_REQUIRED WORK_: Report all lines below with the word "mailto".
--- AVAILABLE DATA Enclosed Below ---
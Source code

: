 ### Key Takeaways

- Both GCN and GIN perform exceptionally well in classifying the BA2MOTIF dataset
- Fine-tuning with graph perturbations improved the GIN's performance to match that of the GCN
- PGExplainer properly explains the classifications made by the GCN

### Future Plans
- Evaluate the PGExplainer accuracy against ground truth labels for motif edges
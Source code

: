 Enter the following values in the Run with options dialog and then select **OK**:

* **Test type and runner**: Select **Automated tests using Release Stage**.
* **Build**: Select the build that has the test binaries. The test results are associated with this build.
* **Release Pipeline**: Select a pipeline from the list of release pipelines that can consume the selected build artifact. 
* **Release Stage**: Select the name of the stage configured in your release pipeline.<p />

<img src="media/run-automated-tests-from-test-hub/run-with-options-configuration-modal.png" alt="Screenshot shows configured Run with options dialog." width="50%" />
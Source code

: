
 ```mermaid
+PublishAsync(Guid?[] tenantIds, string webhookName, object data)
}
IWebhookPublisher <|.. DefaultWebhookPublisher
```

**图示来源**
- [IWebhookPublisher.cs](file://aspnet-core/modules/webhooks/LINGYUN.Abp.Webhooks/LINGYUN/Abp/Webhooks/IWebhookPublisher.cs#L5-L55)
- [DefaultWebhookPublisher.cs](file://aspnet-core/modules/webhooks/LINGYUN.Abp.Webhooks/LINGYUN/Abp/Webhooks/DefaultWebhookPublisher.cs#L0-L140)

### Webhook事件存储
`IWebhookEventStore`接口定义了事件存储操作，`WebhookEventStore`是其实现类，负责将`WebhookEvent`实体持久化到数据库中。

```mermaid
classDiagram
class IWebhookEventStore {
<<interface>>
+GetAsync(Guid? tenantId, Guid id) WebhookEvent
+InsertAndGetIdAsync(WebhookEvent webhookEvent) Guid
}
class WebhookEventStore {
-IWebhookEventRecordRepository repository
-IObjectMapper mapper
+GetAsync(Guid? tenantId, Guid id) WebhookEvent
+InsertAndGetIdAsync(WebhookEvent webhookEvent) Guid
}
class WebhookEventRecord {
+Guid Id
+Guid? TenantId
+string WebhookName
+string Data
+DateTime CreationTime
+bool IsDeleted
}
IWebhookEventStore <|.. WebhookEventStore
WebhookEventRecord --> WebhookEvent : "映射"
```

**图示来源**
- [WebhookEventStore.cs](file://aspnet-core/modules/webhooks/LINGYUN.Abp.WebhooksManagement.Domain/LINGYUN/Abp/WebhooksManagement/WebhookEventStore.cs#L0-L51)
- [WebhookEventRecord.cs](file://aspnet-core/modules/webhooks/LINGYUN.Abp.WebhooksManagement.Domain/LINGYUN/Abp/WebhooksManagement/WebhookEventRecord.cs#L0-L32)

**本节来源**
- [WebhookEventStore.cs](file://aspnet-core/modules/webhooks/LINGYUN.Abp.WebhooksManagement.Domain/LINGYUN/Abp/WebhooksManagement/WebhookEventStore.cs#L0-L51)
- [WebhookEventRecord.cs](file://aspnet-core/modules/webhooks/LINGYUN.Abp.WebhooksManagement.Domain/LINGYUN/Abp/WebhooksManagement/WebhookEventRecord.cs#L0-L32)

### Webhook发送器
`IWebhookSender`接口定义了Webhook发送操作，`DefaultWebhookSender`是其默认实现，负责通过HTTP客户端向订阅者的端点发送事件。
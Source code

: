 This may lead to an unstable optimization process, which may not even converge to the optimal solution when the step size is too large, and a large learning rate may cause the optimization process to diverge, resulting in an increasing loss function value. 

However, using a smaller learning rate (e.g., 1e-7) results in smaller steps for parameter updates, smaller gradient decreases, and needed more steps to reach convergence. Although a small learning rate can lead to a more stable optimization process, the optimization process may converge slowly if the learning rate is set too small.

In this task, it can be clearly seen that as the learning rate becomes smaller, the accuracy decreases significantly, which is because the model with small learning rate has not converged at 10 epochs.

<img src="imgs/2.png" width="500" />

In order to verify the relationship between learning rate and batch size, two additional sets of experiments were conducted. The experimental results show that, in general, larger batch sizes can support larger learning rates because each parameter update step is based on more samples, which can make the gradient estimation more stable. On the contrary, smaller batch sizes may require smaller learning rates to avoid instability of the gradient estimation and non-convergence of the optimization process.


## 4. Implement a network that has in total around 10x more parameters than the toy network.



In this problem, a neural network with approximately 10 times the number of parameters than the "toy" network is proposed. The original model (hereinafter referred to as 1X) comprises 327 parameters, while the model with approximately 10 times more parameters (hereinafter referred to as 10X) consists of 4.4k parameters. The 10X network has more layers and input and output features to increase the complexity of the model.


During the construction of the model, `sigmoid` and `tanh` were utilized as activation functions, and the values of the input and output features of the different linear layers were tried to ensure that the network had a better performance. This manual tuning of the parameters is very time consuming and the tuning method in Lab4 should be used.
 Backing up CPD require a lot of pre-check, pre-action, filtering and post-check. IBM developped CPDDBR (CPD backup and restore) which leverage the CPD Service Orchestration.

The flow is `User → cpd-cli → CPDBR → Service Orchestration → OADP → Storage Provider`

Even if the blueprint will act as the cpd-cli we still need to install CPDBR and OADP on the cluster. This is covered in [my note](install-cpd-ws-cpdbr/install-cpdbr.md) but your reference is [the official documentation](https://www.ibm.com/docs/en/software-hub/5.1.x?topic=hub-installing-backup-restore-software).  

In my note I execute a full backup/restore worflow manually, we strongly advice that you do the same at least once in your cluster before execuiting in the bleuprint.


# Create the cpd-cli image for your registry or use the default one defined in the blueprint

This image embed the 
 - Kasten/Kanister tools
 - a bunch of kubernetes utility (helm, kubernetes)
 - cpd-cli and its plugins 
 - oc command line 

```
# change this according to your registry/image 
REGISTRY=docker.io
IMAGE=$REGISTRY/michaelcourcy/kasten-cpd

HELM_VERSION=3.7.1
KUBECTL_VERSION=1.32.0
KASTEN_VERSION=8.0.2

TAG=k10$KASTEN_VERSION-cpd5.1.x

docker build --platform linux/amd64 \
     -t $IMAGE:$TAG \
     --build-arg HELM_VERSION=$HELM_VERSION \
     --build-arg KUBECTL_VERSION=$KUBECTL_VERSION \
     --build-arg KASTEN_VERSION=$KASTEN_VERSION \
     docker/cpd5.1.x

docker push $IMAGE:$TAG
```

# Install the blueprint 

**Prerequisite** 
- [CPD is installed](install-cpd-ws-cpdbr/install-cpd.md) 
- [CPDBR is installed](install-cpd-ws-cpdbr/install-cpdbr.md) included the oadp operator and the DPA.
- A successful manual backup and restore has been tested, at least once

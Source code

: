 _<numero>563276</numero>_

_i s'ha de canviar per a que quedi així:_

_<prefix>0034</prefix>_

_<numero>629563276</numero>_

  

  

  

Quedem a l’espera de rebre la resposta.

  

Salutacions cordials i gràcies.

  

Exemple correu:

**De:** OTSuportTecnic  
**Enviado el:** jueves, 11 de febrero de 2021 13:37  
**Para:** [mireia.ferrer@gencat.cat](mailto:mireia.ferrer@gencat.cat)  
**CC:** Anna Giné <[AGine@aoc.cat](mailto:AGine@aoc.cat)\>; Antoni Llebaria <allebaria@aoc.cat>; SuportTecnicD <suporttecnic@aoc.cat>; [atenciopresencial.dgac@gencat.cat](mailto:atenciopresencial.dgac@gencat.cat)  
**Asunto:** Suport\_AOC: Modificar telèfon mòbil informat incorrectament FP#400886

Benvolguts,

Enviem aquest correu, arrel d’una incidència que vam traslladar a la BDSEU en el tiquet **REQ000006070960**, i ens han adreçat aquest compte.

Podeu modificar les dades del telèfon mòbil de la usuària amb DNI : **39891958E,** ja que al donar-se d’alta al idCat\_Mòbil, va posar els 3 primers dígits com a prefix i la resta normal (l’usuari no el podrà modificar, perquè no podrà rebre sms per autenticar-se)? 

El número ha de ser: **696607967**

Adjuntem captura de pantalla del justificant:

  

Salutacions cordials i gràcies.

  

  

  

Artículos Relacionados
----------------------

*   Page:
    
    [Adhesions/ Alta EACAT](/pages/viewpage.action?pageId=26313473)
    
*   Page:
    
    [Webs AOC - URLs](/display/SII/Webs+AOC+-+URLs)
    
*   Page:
--- End of Enclosed AVAILABLE DATA ---
_SOLUTION FOR THIS TASK_:
**Para:** [mireia.ferrer@gencat.cat](mailto:mireia.ferrer@gencat.cat)  
**CC:** Anna Giné <[AGine@aoc.cat](mailto:AGine@aoc.cat)\>; Antoni Llebaria <allebaria@aoc.cat>; SuportTecnicD <suporttecnic@aoc.cat>; [atenciopresencial.dgac@gencat.cat](mailto:atenciopresencial.dgac@gencat.cat)  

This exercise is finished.